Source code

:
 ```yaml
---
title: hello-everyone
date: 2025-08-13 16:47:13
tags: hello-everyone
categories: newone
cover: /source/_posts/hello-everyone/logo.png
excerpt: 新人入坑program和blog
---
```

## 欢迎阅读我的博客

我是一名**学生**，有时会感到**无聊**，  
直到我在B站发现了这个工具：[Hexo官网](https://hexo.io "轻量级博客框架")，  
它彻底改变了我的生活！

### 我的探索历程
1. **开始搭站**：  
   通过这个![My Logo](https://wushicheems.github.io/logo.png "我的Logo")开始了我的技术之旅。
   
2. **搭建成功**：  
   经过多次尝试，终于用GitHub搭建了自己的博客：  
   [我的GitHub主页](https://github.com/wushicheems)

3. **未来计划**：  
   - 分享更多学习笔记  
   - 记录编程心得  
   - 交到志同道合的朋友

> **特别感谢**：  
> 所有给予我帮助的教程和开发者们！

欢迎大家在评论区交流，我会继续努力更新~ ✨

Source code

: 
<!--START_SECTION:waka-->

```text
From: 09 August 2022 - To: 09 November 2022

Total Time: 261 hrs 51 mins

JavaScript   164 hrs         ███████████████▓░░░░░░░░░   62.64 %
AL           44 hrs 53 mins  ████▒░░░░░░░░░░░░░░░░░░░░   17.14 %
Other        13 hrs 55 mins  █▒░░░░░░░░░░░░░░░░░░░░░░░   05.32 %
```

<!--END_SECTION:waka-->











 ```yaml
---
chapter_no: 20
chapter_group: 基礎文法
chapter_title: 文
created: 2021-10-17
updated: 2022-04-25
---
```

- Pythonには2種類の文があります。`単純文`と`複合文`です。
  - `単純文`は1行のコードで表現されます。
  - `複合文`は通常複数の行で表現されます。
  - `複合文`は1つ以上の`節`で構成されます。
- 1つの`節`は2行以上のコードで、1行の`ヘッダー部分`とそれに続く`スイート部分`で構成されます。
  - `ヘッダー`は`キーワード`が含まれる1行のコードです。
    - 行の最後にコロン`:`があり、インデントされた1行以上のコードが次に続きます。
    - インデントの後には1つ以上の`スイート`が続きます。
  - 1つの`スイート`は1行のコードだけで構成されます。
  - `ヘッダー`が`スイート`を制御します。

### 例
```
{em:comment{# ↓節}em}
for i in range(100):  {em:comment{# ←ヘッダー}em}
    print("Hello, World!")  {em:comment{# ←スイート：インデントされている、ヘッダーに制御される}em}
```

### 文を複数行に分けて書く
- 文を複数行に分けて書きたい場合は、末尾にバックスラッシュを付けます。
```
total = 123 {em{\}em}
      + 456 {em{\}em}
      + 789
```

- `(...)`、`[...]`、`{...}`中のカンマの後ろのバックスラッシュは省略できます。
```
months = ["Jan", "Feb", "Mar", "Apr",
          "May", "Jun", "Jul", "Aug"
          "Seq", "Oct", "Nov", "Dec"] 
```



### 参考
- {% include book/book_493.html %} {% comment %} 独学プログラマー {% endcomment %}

EXERCISE PROMPT »
Look for the string "comment" in the data above and return every line that has it.

SOLVED PROBLEM »
{em:comment{# ↓節}em}
for i in range(100):  {em:comment{# ←ヘッダー}em}
    print("Hello, World!")  {em:comment{# ←スイート：インデントされている、ヘッダーに制御される}em}
- {% include book/book_493.html %} {% comment %} 独学プログラマー {% endcomment %}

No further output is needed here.